[AVAILABLE RECORDS]
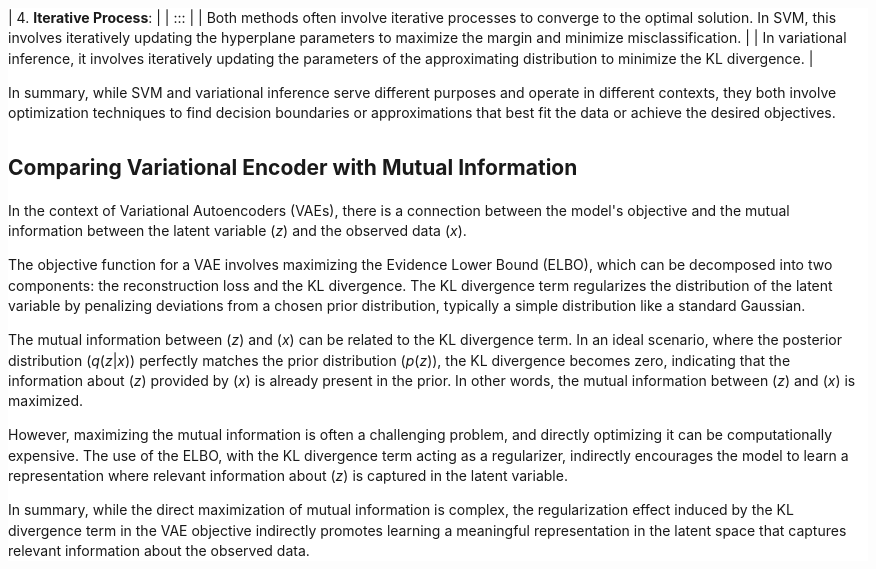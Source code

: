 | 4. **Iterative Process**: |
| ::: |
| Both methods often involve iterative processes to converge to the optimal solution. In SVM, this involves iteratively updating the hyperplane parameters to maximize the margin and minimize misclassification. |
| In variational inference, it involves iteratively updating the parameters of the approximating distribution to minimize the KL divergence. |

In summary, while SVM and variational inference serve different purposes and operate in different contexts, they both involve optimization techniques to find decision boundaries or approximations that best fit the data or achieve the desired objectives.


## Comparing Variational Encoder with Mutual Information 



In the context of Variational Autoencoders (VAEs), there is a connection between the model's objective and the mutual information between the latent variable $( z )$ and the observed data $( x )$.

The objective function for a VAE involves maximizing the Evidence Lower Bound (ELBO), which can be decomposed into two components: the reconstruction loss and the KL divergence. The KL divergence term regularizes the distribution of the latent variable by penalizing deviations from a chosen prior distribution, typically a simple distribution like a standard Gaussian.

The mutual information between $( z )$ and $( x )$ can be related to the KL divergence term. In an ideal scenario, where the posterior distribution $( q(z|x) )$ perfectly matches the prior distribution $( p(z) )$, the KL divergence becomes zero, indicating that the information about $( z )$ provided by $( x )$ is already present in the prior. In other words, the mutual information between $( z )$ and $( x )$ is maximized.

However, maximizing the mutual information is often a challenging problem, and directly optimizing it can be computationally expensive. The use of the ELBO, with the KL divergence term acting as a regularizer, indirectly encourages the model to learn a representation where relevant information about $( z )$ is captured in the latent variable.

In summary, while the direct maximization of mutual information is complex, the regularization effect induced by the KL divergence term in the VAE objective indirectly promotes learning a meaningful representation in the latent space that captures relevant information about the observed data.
...
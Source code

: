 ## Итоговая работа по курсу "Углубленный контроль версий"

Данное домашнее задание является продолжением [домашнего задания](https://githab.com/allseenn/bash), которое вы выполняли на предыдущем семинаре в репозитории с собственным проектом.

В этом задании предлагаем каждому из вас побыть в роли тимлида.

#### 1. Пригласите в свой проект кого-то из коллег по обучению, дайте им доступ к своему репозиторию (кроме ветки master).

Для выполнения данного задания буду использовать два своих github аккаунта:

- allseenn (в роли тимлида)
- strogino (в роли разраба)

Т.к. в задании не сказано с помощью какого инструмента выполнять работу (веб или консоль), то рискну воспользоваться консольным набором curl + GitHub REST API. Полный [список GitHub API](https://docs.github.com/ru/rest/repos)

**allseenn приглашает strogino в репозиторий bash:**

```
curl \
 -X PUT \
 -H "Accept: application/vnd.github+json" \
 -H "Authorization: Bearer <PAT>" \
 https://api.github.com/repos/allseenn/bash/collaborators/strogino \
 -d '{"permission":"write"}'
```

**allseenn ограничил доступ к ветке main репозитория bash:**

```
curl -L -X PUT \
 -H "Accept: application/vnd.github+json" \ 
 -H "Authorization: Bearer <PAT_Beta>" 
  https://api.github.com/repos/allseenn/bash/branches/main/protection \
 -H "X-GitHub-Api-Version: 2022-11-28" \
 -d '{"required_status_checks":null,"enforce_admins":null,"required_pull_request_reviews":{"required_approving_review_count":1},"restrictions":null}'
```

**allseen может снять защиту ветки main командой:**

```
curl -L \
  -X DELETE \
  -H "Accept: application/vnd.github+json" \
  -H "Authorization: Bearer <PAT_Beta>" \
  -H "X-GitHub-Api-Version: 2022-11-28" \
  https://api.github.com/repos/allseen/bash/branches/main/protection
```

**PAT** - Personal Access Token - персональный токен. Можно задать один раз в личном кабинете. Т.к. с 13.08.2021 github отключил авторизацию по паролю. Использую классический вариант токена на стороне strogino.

[INSTRUCTIONS FOR THE TASK] Find out how many lines of the listing above include the word "Accept", and give that number alone.

[SOLVED PROBLEM] 3